In baseball parks, football stadiums, and similar arenas, the sale of beer and soda is typically done by a concessionaire who contracts with the facility owner and makes his money based on the amount of product he can sell and the cost of selling it. Beer sales, for example, comprise a large part of the concessionaire's business. Consequently, it is most profitable for the concessionaire to dispense as much beer as he can sell. At events that have a large attendance, one drawback in doing this is that beer dispensers typically include manually operated taps which require the bartender to hold the tap open while the beer pours into the cup, mug, or whatever receptacle it is sold in. If the customer orders other things, hot dogs, pretzels, etc. with the beer, the seller has to wait until the beer is dispensed before they can fill the rest of the order. As a result, not as many customers can be served in the short period of time during which the bulk of sales are typically made; i.e. between innings, halftime. This not only effects the concessionaire's profits, but also causes spectators to be unhappy which could effect attendance.

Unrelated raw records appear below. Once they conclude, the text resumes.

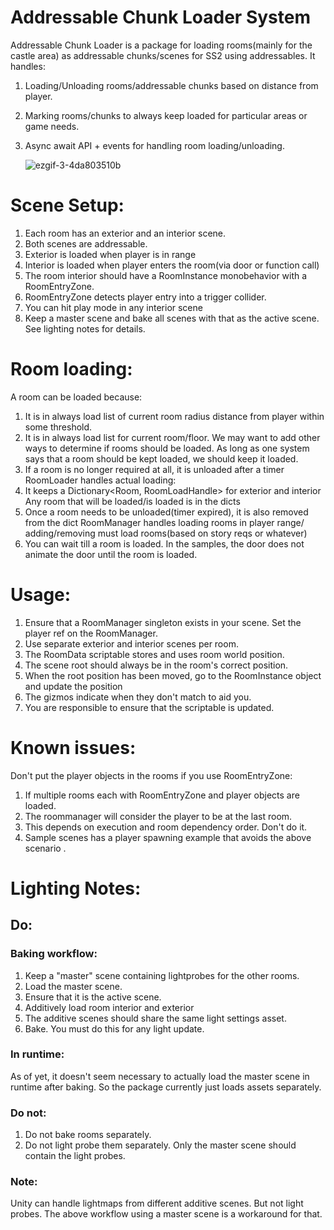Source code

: # Addressable Chunk Loader System
Addressable Chunk Loader is a package for loading rooms(mainly for the castle area) as addressable chunks/scenes 
for SS2 using addressables. It handles:
1. Loading/Unloading rooms/addressable chunks based on distance from player.
2. Marking rooms/chunks to always keep loaded for particular areas or game needs.
3. Async await API + events for handling room loading/unloading.

   ![ezgif-3-4da803510b](https://github.com/Studio-23-xyz/com.studio23.ss2.addressablechunkloadersystem/assets/17526821/fa62fb56-6769-4f74-92b8-e4cc40a6bbea)


# Scene Setup:
1. Each room has an exterior and an interior scene.
2. Both scenes are addressable.
1. Exterior is loaded when player is in range
1. Interior is loaded when player enters the room(via door or function call)
1. The room interior should have a RoomInstance monobehavior with a RoomEntryZone.
1. RoomEntryZone detects player entry into a  trigger collider.
1. You can hit play mode in any interior scene
4. Keep a master scene and bake all scenes with that as the active scene. See lighting notes for details.

# Room loading:
A room can be loaded because:
1. It is in always load list of current room
radius distance from player within some threshold.
2. It is in always load list for current room/floor.
We may want to add other ways to determine if rooms should be loaded.
As long as one system says that a room should be kept loaded, we should keep it loaded.
3. If a room is no longer required at all, it is unloaded after a timer
RoomLoader handles actual loading:
4. It keeps a Dictionary<Room, RoomLoadHandle> for exterior and interior
Any room that will be loaded/is loaded is in the dicts
5. Once a room needs to be  unloaded(timer expired), it is also removed from the dict
RoomManager handles loading rooms in player range/ adding/removing must load rooms(based on story reqs or whatever)
6. You can wait till a room is loaded. In the samples, the door does not animate the door until the room is loaded.

# Usage:
1. Ensure that a RoomManager singleton exists in your scene.
Set the player ref on the RoomManager.
2. Use separate exterior and interior scenes per room.
3. The RoomData scriptable stores and uses room world position.
4. The scene root should always be in the room's correct position.
5. When the root position has been moved, go to the RoomInstance object and update the position
6. The gizmos indicate when they don't match to aid you.
7. You are responsible to ensure that the scriptable is updated. 

# Known issues:
Don't put the player objects in the rooms if you use RoomEntryZone:
1. If multiple rooms each with RoomEntryZone and player objects are loaded. 
1. The roommanager will consider the player to be at the last room. 
2. This depends on execution and room dependency order. Don't do it. 
3. Sample scenes has a player spawning example that avoids the above scenario .

# Lighting Notes:
## Do:
### Baking workflow:
1. Keep a "master" scene containing lightprobes for the other rooms.
2. Load the master scene.
3. Ensure that it is the active scene.
4. Additively load room interior and exterior
5. The additive scenes should share the same light settings asset.
6. Bake.
You must do this for any light update.

### In runtime:
As of yet, it doesn't seem necessary to actually load the master scene in runtime after baking.
So the package currently just loads assets separately.

### Do not:
1. Do not bake rooms separately.
2. Do not light probe them separately. Only the master scene should contain the light probes.

### Note:
Unity can handle lightmaps from different additive scenes. But not light probes. The above workflow using a master scene is a workaround for that.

In other settings such as taverns or restaurants, where beverage dispensers are similarly used, the same problem also occurs. Here, a waiter or waitress has to wait until the beverage is dispensed before he or she can do other necessary to complete the customer's service. While this may not ordinarily be a problem, at busy times, slow service means customer complaints and potential loss of business.
Automatic liquid dispensing or fluid flow control units have been previously developed. See, for example, U.S. Pat. Nos. 5,016,786, 5,007,560, 4,979,641, and 4,070,133, all of which are directed to beer dispensing; as well U.S. Pat. Nos. 4,984,314, 4,967,935, 4,953,236, 4,946,070, 4,915,347, 4,823,414, 4,670,010, and 4,111,243 which describe different control schemes for controlling the dispensing of other beverages or liquids. While the liquid dispensing apparatus described in these patents probably function to achieve their intended purpose, none necessarily solve the problems. With beer, for example, a major problem is the making of foam. Some proposed solutions involved having a solenoid through which the beer is flowed to automatically control its flow. However, it has been found that this creates more foaming than is desirable. Another proposed solution has been to leave the beer tap open at all times and automatically open and close the flow line upstream of the tap. This, however, allows dirt and bacteria into the tap and is therefore not acceptable. Additional proposals involve valves, but it has been found that beer leaves a film on the moving member of the valve which can cause the valve to stick, particularly if the dispenser is not used for some time.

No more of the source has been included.